HathiTrust Digital Library Update On July Activities
August 9, 2013 November 11, 2011
Top News HathiTrust Research Center Grant Award The HathiTrust Research Center (HTRC) is pleased to announce that the Andrew W. Mellon foundation has awarded $437,000 to the University of Illinois at Urbana-Champaign in partnership with Indiana University for an exciting new project entitled “Workset Creation for Scholarly Analysis: Prototyping Project” (WCSA). The two-year project will focus on enriching and augmenting metadata for the HathiTrust corpus to support selection and discovery of the resources that scholars need to gather together for computational analysis and scholarly investigation. As part of the project, HTRC will release an open, competitive Request for Proposals in November 2013 with the intent to fund four prototyping projects that will build tools for enriching and augmenting metadata for the HathiTrust corpus. You can learn more about our new project at the second annual HTRC UnCamp, September 8-9, 2013 at the University of Illinois. Registration is now open, and details are available at http://www.hathitrust.org/htrc_uncamp2013.

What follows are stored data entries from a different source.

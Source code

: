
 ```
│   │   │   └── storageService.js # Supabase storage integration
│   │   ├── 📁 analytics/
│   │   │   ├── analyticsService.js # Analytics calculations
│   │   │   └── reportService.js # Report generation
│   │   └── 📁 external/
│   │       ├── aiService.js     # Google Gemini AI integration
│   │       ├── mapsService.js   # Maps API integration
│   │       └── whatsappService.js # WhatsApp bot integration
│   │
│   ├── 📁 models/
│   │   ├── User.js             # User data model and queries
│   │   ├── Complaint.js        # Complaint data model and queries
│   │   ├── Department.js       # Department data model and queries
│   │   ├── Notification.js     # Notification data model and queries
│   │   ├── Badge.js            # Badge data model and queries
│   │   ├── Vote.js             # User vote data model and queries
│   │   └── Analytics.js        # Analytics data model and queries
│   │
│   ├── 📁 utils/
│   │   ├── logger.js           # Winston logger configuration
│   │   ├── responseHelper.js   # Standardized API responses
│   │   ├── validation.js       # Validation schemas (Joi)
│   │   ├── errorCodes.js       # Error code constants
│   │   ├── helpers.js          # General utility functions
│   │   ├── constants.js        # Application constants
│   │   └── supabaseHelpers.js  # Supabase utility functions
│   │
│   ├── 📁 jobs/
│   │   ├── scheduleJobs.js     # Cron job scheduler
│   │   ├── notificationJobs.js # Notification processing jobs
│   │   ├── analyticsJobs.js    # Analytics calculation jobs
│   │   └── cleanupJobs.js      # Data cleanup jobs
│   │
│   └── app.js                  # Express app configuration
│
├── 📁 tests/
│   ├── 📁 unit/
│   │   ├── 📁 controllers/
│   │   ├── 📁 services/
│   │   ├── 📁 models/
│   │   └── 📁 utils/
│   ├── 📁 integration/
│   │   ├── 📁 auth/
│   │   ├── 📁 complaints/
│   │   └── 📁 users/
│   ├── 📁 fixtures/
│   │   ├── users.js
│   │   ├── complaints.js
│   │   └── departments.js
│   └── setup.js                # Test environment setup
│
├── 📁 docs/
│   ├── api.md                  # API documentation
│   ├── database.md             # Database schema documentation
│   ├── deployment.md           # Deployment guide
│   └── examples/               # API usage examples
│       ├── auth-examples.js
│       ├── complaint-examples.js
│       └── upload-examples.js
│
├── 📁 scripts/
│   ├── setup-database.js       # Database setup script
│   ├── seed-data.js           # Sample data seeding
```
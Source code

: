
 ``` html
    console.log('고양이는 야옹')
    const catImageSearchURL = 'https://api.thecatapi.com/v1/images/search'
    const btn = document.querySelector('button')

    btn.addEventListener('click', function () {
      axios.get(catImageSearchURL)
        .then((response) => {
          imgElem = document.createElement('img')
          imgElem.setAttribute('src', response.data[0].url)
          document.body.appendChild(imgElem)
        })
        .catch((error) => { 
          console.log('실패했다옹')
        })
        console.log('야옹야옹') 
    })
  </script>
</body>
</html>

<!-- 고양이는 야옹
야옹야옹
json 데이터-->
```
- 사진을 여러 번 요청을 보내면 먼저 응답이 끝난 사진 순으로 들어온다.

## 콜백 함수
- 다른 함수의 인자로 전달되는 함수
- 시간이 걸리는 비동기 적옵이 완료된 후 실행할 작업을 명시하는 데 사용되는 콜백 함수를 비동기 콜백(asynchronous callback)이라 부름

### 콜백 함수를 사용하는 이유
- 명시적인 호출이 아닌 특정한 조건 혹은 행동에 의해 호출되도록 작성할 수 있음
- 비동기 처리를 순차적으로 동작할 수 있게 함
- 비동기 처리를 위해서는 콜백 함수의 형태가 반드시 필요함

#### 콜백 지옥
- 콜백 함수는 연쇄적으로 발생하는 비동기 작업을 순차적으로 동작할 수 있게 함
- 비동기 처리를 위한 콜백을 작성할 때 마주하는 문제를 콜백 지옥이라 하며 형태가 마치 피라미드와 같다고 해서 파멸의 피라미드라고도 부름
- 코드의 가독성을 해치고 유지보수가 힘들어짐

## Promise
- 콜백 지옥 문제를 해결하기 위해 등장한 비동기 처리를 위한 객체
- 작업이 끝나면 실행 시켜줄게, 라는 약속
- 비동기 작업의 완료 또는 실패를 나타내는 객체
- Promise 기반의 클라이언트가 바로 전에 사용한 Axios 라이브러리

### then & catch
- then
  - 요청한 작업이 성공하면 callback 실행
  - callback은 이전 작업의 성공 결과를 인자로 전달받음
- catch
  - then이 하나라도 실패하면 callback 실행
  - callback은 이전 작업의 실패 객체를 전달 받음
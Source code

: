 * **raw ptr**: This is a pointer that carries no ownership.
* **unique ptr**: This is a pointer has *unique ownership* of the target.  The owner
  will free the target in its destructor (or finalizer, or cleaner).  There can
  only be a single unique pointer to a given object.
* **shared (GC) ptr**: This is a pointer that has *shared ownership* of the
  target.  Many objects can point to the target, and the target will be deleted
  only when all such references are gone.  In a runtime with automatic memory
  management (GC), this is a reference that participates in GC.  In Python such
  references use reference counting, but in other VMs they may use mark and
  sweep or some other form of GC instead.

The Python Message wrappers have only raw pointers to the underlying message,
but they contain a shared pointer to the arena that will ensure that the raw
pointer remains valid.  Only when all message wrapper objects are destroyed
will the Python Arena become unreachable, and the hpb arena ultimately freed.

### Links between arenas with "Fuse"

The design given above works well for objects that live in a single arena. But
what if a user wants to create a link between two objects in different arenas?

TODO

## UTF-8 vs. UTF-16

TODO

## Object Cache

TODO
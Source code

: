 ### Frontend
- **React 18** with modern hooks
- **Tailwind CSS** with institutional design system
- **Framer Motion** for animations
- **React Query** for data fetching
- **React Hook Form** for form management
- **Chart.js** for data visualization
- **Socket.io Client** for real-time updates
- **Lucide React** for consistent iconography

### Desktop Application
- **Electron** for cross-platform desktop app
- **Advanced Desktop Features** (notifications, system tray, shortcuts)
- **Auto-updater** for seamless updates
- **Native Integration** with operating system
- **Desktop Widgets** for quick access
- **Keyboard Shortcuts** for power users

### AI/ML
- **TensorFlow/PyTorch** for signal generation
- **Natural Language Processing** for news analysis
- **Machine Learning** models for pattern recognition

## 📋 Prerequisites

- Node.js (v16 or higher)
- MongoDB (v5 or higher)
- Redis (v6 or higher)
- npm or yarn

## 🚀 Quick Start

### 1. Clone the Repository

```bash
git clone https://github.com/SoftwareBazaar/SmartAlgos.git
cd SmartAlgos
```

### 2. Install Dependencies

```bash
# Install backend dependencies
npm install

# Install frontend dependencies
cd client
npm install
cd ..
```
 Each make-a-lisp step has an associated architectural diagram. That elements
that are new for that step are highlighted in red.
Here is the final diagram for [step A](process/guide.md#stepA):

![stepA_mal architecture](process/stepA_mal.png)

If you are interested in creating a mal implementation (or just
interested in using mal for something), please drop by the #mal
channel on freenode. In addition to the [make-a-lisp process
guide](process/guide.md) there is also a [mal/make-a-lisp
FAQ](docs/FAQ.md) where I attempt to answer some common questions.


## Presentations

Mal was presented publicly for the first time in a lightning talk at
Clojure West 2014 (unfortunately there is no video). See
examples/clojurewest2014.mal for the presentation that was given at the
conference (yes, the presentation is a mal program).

Program Steering Committee Update The newly constituted Program Steering Committee has held its first conference call and is planning for a full day meeting in September. Early priorities will be to organize action around two proposals approved at the Constitutional Convention -- to establish a distributed print monograph archiving program and to expand and enhance access to U.S. federal publications -- plus an expansion of the current policies concerning metadata. The Committee is also considering the future role of existing HathiTrust committees as well as what new working groups may be needed to carry out its work.
New Members on User Support Working Group HathiTrust is pleased to welcome six new members to the User Support Working Group (USWG). The USWG is a multi-institutional group that is responsible for receiving, responding to, and routing appropriately all user inquiries submitted to HathiTrust. The group works with staff at HathiTrust partner institutions to address a wide range of issues, from those related to copyright and quality, to issues with login and requests to accession new volumes. New members include: Leila Smith (Harvard University), Geoffrey D. Swindells (Northwestern University), Josh Hadro (New York Public Library), Rachel S. Fox Von Swearingen (Syracuse University), Leigh Billings (University of Michigan), and Dale Larsen (University of Utah). The full membership and charge of the group are available at http:// www.hathitrust.org/wg_user-support_charge. A summary of User Support inquiries received in July is included at the end of the update.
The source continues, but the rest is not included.